▶ **Problem to solve**
Where a line of the records contains the word "username", show that line.

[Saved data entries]
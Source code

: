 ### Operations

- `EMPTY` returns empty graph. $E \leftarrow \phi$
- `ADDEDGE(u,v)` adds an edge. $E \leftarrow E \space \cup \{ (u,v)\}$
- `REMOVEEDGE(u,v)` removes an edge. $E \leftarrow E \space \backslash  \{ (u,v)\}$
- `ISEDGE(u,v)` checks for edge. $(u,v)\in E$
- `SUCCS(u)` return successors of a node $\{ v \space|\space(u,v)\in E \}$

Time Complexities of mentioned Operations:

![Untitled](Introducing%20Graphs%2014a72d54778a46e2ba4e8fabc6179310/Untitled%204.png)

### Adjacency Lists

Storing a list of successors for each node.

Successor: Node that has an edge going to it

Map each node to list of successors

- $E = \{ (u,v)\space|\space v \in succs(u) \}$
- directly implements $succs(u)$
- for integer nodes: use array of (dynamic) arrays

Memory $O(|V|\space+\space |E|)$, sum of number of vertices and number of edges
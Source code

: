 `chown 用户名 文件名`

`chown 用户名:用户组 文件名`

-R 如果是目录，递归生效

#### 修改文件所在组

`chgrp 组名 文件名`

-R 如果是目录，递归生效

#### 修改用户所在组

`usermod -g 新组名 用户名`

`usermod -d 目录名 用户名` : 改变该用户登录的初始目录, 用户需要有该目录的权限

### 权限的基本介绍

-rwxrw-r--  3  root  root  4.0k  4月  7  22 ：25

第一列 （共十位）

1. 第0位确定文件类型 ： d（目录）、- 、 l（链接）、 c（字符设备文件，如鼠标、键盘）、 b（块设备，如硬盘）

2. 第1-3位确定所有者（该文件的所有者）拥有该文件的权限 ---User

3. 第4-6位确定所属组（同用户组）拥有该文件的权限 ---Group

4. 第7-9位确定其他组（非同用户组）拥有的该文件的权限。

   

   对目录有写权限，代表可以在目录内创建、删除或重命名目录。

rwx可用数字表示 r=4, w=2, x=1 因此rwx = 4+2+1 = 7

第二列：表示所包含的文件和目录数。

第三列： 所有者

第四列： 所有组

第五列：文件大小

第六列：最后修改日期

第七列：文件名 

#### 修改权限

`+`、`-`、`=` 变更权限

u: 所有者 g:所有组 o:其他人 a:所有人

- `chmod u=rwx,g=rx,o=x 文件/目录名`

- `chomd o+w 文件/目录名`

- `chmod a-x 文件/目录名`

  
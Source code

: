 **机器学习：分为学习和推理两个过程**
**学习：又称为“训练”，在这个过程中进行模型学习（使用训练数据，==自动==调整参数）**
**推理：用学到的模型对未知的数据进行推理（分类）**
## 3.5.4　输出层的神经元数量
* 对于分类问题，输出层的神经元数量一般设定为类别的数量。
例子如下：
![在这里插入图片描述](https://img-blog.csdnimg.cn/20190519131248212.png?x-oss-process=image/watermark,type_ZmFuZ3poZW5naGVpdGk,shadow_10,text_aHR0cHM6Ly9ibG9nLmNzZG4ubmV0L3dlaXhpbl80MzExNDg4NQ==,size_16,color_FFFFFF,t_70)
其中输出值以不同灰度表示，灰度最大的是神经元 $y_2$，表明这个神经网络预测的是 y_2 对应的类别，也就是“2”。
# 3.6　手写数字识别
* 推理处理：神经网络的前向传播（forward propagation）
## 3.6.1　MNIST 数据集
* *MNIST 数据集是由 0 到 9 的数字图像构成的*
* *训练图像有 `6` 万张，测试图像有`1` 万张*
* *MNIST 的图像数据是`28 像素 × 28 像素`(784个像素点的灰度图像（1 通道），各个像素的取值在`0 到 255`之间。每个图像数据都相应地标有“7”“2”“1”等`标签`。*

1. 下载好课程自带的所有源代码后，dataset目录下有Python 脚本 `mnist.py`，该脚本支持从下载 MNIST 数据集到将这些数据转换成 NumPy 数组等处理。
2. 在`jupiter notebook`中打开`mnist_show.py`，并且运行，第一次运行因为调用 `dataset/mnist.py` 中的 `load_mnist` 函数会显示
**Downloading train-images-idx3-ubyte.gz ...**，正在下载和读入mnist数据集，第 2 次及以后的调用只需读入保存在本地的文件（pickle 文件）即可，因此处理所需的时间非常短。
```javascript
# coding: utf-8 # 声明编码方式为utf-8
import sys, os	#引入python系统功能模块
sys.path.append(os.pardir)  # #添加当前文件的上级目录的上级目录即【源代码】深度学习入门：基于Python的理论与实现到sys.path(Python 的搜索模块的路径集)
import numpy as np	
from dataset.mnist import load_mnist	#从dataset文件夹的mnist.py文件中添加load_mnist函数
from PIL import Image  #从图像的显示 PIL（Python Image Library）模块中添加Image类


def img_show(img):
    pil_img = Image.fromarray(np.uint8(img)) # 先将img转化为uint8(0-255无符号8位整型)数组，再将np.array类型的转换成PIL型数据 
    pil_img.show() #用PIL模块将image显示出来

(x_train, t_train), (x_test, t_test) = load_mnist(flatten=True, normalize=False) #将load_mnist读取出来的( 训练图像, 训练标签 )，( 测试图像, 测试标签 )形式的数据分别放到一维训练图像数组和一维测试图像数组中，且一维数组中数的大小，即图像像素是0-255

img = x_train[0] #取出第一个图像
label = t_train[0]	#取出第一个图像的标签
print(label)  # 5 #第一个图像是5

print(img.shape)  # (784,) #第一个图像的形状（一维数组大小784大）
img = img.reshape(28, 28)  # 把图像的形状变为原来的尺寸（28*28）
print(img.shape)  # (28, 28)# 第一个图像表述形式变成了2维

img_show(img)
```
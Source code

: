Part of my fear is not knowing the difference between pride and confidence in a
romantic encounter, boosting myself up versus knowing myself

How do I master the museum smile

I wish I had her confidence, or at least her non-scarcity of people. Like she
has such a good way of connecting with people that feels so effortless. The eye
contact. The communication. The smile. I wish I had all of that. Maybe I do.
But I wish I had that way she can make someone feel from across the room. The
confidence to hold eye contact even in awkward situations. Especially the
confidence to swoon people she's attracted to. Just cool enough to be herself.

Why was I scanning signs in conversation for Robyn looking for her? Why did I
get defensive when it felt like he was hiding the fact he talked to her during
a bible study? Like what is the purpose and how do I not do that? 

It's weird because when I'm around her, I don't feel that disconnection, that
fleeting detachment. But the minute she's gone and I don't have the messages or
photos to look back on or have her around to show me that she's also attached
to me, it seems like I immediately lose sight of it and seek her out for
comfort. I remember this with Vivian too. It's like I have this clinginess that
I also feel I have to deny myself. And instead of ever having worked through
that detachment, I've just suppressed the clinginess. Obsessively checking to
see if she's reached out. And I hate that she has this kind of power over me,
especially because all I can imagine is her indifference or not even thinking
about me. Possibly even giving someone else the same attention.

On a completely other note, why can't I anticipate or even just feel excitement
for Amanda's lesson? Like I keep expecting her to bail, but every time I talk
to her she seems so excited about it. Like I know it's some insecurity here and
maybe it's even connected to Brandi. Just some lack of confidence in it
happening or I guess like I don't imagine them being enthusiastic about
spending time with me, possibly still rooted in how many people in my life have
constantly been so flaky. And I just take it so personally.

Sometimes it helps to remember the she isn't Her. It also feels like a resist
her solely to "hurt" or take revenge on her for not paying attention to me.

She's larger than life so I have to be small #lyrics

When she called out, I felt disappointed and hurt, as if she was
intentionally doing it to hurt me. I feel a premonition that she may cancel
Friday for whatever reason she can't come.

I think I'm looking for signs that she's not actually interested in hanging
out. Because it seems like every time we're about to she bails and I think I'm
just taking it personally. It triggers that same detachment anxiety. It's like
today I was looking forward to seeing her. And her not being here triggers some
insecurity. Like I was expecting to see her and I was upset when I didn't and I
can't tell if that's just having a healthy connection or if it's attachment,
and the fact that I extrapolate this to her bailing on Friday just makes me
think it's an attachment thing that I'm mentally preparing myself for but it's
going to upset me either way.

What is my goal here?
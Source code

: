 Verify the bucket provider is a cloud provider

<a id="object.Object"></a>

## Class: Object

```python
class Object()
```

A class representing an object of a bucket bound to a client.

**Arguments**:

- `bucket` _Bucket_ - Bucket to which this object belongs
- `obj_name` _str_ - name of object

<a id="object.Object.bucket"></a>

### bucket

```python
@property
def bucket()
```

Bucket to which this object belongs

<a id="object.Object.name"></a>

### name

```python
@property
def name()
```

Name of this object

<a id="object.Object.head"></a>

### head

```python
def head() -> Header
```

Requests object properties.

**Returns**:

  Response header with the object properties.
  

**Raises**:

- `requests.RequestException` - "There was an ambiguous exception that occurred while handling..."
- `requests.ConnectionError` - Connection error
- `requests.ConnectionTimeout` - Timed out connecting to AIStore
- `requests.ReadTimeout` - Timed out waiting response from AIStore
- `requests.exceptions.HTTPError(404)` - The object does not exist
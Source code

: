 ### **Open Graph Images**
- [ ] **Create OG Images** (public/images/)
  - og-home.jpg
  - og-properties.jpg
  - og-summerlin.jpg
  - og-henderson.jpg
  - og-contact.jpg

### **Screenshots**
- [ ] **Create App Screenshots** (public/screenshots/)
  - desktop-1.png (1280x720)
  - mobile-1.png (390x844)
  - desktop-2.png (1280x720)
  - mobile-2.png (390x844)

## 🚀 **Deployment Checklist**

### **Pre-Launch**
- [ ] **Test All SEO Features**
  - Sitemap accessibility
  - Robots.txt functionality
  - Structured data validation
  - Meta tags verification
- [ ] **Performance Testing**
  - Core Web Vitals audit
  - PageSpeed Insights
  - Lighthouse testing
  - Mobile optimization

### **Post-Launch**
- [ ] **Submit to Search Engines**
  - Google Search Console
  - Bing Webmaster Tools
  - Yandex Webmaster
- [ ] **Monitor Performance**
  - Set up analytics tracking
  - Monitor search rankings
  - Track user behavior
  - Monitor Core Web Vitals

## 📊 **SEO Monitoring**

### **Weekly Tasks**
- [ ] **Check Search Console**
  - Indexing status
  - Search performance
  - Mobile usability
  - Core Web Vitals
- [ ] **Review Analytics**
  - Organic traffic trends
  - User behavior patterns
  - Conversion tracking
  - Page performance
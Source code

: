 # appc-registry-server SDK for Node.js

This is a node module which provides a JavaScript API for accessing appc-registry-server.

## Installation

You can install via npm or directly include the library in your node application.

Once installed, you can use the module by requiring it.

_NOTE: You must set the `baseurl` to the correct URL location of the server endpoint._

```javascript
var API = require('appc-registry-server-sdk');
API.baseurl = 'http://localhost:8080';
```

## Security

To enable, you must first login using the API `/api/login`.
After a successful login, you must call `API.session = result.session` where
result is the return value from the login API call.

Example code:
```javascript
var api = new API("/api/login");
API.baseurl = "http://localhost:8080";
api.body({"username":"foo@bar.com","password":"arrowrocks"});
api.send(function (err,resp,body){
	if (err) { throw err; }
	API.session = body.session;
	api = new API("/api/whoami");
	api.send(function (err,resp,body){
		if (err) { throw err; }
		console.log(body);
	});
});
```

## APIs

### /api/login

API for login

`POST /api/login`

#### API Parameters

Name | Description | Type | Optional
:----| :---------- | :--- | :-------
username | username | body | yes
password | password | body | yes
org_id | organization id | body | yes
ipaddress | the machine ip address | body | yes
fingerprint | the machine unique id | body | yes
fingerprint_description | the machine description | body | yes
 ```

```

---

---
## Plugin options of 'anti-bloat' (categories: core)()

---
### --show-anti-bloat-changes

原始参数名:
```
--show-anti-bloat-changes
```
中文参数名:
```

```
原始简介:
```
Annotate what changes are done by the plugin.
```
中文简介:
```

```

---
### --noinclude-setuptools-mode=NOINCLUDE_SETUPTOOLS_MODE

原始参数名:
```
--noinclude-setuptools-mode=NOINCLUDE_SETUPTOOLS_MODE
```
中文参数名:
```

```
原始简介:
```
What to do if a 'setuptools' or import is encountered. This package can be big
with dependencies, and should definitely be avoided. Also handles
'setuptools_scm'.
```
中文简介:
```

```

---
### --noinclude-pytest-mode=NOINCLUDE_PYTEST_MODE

▶ **Expected answer**
api.body({"username":"foo@bar.com","password":"arrowrocks"});
username | username | body | yes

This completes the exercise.